EXERCISE GOAL =>
Would you please copy the part of the material below that opens with the line containing "U.S. 205, 213-214." and closes with the line containing "NO EXTRATERRITORIAL EFFECT."? Copy it exactly, and only it.

RECORDS FOR THIS EXERCISE =>
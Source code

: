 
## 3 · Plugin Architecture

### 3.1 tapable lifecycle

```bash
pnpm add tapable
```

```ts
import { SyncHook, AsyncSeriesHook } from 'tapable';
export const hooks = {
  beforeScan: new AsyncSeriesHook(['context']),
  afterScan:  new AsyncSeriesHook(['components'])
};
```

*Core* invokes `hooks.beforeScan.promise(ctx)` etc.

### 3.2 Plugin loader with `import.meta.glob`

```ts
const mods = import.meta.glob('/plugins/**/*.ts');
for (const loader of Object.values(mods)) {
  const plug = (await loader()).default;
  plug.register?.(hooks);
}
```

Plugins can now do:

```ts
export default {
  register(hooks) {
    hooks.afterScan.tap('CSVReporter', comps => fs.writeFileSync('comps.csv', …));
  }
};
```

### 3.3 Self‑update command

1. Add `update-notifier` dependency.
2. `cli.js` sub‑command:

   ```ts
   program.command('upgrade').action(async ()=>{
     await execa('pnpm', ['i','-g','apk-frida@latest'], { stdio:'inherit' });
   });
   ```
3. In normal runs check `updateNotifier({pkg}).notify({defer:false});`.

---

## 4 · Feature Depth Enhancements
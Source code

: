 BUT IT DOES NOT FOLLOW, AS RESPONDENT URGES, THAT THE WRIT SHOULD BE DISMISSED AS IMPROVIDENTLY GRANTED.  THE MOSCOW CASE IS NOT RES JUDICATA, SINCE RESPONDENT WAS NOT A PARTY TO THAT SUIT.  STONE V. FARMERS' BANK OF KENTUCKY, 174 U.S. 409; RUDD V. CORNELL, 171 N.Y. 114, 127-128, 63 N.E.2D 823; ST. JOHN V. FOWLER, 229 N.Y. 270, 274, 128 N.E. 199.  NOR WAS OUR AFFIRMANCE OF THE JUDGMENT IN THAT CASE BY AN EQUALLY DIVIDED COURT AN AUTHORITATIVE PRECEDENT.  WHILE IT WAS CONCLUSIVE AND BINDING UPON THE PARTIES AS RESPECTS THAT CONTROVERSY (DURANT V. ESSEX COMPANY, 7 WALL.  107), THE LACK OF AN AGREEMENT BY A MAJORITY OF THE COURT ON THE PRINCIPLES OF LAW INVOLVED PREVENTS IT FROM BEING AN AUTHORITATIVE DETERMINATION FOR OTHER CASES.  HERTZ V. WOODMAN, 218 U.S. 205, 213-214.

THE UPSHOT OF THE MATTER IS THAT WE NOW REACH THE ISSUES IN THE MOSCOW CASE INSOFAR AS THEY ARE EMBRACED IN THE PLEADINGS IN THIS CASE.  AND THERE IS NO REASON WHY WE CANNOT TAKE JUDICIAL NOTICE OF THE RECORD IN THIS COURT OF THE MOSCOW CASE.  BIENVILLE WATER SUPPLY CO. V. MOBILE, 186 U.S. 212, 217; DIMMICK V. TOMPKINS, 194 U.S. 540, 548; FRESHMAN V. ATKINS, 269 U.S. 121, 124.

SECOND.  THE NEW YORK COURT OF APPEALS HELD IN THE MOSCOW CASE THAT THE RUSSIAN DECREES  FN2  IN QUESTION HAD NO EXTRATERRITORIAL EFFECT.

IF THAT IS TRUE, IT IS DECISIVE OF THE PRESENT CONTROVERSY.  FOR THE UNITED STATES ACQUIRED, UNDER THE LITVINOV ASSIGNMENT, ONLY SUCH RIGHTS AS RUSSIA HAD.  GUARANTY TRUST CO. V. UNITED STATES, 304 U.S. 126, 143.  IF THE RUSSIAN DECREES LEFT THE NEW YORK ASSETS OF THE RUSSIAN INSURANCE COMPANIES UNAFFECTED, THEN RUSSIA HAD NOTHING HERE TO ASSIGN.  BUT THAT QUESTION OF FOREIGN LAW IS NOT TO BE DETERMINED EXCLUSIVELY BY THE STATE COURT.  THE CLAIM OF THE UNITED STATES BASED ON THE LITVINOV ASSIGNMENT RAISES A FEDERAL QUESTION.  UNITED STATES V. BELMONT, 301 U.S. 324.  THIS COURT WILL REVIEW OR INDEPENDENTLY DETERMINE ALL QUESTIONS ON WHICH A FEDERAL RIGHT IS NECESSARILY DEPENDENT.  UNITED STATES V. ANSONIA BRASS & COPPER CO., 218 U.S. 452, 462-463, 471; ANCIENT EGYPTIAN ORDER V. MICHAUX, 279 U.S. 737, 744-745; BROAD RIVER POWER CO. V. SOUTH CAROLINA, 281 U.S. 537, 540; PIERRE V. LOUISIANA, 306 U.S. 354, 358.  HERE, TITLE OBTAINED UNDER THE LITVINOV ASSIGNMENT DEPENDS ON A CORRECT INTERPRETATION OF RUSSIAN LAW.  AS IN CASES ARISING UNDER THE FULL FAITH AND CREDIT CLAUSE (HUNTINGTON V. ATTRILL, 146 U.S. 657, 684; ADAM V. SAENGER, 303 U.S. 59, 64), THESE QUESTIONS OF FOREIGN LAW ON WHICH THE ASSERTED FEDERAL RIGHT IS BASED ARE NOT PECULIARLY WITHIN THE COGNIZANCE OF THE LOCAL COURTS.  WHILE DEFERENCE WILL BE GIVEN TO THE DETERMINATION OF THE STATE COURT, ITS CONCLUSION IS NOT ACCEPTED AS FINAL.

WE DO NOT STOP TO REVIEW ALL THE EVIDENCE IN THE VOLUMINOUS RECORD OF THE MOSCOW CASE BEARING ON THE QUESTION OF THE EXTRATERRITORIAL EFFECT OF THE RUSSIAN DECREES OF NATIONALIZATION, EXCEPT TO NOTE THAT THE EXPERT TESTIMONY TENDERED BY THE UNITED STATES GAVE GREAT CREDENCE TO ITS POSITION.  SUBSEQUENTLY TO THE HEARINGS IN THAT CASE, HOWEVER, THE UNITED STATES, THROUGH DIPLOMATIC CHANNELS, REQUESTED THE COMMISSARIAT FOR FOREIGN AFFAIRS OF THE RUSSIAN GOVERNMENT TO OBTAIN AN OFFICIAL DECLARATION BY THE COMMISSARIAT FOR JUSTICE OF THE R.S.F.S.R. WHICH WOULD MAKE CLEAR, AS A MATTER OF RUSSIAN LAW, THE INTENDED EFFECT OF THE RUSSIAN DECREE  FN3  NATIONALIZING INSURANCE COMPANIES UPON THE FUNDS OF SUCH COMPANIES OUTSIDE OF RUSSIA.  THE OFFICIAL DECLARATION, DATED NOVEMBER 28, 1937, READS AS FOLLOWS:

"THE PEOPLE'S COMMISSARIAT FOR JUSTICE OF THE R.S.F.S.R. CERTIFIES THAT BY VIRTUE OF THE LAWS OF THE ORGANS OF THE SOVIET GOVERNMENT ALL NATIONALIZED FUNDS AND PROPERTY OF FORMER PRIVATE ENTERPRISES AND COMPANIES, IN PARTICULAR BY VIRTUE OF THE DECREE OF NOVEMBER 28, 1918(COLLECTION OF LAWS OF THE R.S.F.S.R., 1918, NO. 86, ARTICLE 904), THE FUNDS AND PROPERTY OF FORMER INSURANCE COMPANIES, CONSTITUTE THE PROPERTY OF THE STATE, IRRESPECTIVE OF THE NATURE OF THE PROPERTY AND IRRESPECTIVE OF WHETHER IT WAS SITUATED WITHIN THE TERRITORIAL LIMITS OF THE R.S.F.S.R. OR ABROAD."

OUTPUT BELOW =>
: BUT IT DOES NOT FOLLOW, AS RESPONDENT URGES, THAT THE WRIT SHOULD BE DISMISSED AS IMPROVIDENTLY GRANTED.  THE MOSCOW CASE IS NOT RES JUDICATA, SINCE RESPONDENT WAS NOT A PARTY TO THAT SUIT.  STONE V. FARMERS' BANK OF KENTUCKY, 174 U.S. 409; RUDD V. CORNELL, 171 N.Y. 114, 127-128, 63 N.E.2D 823; ST. JOHN V. FOWLER, 229 N.Y. 270, 274, 128 N.E. 199.  NOR WAS OUR AFFIRMANCE OF THE JUDGMENT IN THAT CASE BY AN EQUALLY DIVIDED COURT AN AUTHORITATIVE PRECEDENT.  WHILE IT WAS CONCLUSIVE AND BINDING UPON THE PARTIES AS RESPECTS THAT CONTROVERSY (DURANT V. ESSEX COMPANY, 7 WALL.  107), THE LACK OF AN AGREEMENT BY A MAJORITY OF THE COURT ON THE PRINCIPLES OF LAW INVOLVED PREVENTS IT FROM BEING AN AUTHORITATIVE DETERMINATION FOR OTHER CASES.  HERTZ V. WOODMAN, 218 U.S. 205, 213-214.

THE UPSHOT OF THE MATTER IS THAT WE NOW REACH THE ISSUES IN THE MOSCOW CASE INSOFAR AS THEY ARE EMBRACED IN THE PLEADINGS IN THIS CASE.  AND THERE IS NO REASON WHY WE CANNOT TAKE JUDICIAL NOTICE OF THE RECORD IN THIS COURT OF THE MOSCOW CASE.  BIENVILLE WATER SUPPLY CO. V. MOBILE, 186 U.S. 212, 217; DIMMICK V. TOMPKINS, 194 U.S. 540, 548; FRESHMAN V. ATKINS, 269 U.S. 121, 124.

SECOND.  THE NEW YORK COURT OF APPEALS HELD IN THE MOSCOW CASE THAT THE RUSSIAN DECREES  FN2  IN QUESTION HAD NO EXTRATERRITORIAL EFFECT.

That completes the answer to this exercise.